Radio station in Jamaica

Radio Jamaica 94FM (formerly known as RJR 94FM), is a broadcast company in Jamaica with headquarters in Kingston.

==History==
On 9 July 1950, a commercial license to operate as a subsidiary of the British Rediffusion Group was issued to the Radio Jamaica and Rediffusion Network. Initially only four medium-wave, signal transmission sites broadcast throughout the island. In 1951 wire radio service was established from a central broadcasting station. Transmissions were sent to rediffusion speaker boxes for which subscribers paid three-pence per day. To increase the listener base RJR distributed around 200 rediffusion speakers to police stations, retail stores and schools. In 1953, Jamaica became the first of the British colonies in the Caribbean to offer FM broadcasting when RJR began using the technology. By 1954, there were over 57,000 rediffusion boxes distributed throughout the country.

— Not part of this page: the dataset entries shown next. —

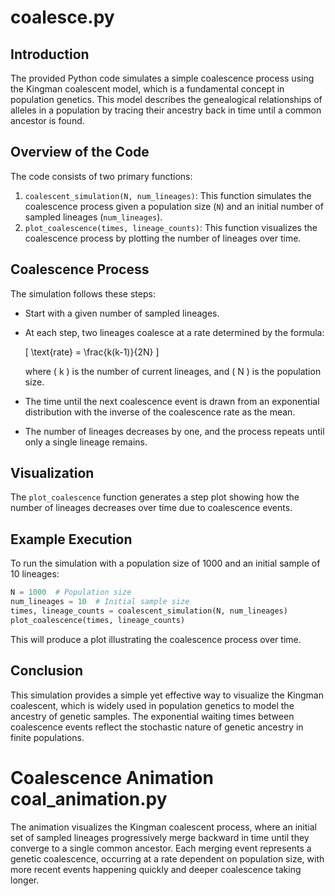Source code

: # coalesce.py

## Introduction
The provided Python code simulates a simple coalescence process using the Kingman coalescent model, which is a fundamental concept in population genetics. This model describes the genealogical relationships of alleles in a population by tracing their ancestry back in time until a common ancestor is found.

## Overview of the Code
The code consists of two primary functions:

1. `coalescent_simulation(N, num_lineages)`: This function simulates the coalescence process given a population size (`N`) and an initial number of sampled lineages (`num_lineages`).
2. `plot_coalescence(times, lineage_counts)`: This function visualizes the coalescence process by plotting the number of lineages over time.

## Coalescence Process
The simulation follows these steps:
- Start with a given number of sampled lineages.
- At each step, two lineages coalesce at a rate determined by the formula:
  
  \[
  \text{rate} = \frac{k(k-1)}{2N}
  \]
  
  where \( k \) is the number of current lineages, and \( N \) is the population size.
- The time until the next coalescence event is drawn from an exponential distribution with the inverse of the coalescence rate as the mean.
- The number of lineages decreases by one, and the process repeats until only a single lineage remains.

## Visualization
The `plot_coalescence` function generates a step plot showing how the number of lineages decreases over time due to coalescence events.

## Example Execution
To run the simulation with a population size of 1000 and an initial sample of 10 lineages:
```python
N = 1000  # Population size
num_lineages = 10  # Initial sample size
times, lineage_counts = coalescent_simulation(N, num_lineages)
plot_coalescence(times, lineage_counts)
```
This will produce a plot illustrating the coalescence process over time.

## Conclusion
This simulation provides a simple yet effective way to visualize the Kingman coalescent, which is widely used in population genetics to model the ancestry of genetic samples. The exponential waiting times between coalescence events reflect the stochastic nature of genetic ancestry in finite populations.


# Coalescence Animation coal_animation.py

The animation visualizes the Kingman coalescent process, where an initial set of sampled lineages progressively merge backward in time until they converge to a single common ancestor. Each merging event represents a genetic coalescence, occurring at a rate dependent on population size, with more recent events happening quickly and deeper coalescence taking longer.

In 1959 Jamaica Broadcasting Corporation was founded as a public broadcasting corporation operated by the government. At that time, RJR's operating company was renamed Radio Jamaica Ltd. and the company began offering non-stop music service three years later. In 1962, RJR also introduced "Musipage" which presented live musical performances at its studios. In 1968, rediffusion became obsolete when transistor radio transmission was developed and the speaker service was discontinued. The Jamaican government acquired the station from the British Rediffusion Group in the 1970s and divested its interest through stock sales to organizations and individuals to facilitate RJR becoming a fully Jamaican-owned company. A second station playing music only was founded in 1972 and RJR expanded again in 1984, adding a third station FAME FM. In 1990, simulcast broadcasting was developed to broaden programming to include live programming on national events.

==Programming==
The station broadcasts several programmes featuring Jamaican and international music, news, talk shows, listener questions and professional answers. Ralston McKenzie's Sunday Contact, a show that reaches out islandwide by radio for missing persons is another programme.

==Infrastructure==
The company maintains the RJR radio channel as their flagship, plus a number of other radio channels.

==Radio personalities==
- Ralston McKenzie (Sunday Contact show)
- Gerrard 'Gerry' McDaniel (PALAV! - Sunday afternoon magazine & talk show) & Relief Host (Hotline).
- Derrick Wilks (Sunnyside Up show)
- Paula-Ann Porter Jones (Sunnyside Up show)
- Emily Sheilds (Hotline Talk Show)
- Dr Orville Taylor (Hotline Talk Show)
- Clive Mullings (Hotline Talk Show)
- Christopher 'Jonny' Daley (Two Live Crew Show)
- Dahlia Harris (Two Live Crew Show)
- Dadrian Gordon (Beyond The Headlines: News Show)
- Dionne Jackson Miller (Beyond The Headlines: Talk Show)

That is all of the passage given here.